## Task prompt
From the entries below, copy out every line with "timestamp" in it.

··· Material provided ···

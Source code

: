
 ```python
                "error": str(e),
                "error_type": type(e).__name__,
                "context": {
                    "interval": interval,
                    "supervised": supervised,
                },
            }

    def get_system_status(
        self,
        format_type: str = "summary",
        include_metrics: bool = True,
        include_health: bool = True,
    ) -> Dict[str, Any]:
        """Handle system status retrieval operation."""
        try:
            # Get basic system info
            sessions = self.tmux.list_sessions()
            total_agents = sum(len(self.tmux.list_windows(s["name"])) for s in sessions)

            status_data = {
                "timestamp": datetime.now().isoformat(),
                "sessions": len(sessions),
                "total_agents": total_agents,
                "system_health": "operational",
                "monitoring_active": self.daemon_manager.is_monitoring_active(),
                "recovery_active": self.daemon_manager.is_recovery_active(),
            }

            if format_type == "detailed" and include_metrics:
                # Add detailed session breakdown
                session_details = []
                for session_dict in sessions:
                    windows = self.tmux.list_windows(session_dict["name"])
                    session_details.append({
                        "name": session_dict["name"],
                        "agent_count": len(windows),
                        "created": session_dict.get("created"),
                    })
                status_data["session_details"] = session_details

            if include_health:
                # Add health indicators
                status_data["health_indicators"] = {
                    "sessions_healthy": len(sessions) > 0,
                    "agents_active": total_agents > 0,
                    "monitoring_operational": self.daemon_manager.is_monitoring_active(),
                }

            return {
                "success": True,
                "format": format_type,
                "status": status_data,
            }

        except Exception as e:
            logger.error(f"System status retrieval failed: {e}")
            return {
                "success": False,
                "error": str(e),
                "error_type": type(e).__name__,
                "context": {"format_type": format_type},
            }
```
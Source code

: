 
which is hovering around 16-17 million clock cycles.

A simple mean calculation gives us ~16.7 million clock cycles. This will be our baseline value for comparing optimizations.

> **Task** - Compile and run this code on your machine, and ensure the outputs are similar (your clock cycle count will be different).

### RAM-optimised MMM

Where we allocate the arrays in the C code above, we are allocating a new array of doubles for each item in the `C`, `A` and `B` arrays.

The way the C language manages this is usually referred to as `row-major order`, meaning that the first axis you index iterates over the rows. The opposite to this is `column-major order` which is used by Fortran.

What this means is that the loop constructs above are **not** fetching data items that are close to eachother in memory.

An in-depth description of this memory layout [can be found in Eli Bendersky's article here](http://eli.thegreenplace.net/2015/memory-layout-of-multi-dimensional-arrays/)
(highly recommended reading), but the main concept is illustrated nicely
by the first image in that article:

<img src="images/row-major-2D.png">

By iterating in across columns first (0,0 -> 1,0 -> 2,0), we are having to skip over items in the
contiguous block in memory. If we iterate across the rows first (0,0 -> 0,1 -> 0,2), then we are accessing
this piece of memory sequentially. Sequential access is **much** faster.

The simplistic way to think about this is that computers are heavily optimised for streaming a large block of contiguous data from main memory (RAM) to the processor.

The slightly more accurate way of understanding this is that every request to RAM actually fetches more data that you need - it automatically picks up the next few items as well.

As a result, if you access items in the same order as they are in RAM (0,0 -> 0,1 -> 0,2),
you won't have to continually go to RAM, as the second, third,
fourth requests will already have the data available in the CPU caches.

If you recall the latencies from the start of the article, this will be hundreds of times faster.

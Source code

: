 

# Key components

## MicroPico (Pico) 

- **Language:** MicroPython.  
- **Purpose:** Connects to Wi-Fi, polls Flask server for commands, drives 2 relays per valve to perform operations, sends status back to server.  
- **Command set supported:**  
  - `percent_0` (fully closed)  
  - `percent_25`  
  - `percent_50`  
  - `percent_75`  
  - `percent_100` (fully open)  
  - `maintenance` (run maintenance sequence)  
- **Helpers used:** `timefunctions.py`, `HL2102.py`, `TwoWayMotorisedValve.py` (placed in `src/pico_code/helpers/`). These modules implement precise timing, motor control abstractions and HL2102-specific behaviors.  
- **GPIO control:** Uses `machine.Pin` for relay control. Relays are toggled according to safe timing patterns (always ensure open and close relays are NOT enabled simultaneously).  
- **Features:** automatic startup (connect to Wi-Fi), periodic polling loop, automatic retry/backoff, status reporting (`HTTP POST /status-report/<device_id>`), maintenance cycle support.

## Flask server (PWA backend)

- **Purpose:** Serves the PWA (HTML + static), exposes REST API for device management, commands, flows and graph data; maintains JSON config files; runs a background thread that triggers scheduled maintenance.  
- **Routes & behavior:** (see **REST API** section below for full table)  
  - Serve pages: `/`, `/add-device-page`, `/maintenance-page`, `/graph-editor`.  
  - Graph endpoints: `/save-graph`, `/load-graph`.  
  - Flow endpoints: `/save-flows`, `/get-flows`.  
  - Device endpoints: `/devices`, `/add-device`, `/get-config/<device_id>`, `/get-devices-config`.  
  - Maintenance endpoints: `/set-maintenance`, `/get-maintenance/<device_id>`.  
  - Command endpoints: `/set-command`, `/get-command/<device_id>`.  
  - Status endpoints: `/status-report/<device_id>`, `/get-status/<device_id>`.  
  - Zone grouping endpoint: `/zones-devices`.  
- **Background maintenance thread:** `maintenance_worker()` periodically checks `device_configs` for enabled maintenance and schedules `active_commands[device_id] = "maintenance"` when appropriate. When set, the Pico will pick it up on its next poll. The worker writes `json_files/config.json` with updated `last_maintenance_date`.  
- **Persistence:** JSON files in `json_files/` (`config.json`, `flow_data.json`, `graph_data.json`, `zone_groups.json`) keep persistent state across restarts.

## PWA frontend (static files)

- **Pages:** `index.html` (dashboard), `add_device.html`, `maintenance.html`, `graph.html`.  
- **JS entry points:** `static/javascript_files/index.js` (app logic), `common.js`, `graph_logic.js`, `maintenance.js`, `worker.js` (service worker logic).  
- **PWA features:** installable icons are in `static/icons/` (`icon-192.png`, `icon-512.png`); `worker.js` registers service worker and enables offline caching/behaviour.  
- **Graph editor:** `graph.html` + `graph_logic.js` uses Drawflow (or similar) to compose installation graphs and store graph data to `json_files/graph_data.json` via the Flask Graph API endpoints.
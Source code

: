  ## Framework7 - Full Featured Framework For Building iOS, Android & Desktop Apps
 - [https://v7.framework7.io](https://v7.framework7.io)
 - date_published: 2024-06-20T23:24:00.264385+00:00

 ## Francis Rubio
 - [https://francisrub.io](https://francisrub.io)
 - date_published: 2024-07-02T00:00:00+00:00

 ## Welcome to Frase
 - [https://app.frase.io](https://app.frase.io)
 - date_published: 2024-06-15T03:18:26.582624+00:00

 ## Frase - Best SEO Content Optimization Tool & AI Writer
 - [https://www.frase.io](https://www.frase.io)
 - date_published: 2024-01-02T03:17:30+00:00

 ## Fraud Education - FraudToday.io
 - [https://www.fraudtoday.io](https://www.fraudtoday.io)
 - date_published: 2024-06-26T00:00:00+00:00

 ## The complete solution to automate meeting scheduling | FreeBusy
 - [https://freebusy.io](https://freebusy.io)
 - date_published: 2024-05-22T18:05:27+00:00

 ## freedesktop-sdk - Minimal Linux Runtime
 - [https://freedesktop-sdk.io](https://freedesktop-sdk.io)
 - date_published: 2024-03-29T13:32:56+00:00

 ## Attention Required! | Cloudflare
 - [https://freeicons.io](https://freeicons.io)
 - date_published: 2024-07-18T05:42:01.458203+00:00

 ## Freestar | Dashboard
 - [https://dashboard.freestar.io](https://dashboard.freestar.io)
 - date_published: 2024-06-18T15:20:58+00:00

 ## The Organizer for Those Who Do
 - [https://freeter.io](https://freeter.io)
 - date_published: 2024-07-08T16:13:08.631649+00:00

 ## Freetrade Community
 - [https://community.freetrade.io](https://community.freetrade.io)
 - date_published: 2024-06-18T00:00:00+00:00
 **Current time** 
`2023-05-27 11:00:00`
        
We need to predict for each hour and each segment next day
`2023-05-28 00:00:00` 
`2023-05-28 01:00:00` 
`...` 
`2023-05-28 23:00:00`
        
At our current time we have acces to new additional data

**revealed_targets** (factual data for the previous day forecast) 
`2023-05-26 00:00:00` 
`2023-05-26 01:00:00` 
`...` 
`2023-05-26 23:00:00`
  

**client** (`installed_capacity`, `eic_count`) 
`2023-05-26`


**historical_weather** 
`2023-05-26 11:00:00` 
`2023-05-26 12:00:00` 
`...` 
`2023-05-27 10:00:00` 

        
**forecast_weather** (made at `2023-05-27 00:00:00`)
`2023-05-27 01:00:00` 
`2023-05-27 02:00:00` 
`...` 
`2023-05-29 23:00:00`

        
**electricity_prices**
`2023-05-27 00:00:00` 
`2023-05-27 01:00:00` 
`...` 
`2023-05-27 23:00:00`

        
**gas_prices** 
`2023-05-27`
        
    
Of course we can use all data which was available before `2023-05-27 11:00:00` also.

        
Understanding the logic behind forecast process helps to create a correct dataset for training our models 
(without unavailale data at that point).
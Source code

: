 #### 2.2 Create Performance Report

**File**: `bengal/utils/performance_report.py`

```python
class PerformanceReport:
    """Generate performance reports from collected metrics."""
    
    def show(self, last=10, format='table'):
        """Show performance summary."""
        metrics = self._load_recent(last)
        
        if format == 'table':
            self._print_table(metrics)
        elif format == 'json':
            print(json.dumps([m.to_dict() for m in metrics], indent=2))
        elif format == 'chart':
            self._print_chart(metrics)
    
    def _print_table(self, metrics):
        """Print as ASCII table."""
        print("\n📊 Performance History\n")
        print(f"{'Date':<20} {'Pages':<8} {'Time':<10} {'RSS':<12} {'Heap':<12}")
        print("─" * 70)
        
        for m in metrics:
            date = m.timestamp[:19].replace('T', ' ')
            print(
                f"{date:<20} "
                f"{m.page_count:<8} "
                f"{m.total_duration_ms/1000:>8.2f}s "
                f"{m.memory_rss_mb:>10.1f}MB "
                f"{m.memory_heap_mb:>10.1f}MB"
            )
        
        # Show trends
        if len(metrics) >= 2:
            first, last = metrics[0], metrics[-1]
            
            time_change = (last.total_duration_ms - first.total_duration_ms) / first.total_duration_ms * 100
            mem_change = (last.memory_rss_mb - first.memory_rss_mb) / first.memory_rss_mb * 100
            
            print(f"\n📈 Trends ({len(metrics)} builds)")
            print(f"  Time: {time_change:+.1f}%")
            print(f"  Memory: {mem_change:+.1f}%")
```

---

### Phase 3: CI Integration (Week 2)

···

## Result for this task
                "timestamp": datetime.now().isoformat(),
            date = m.timestamp[:19].replace('T', ' ')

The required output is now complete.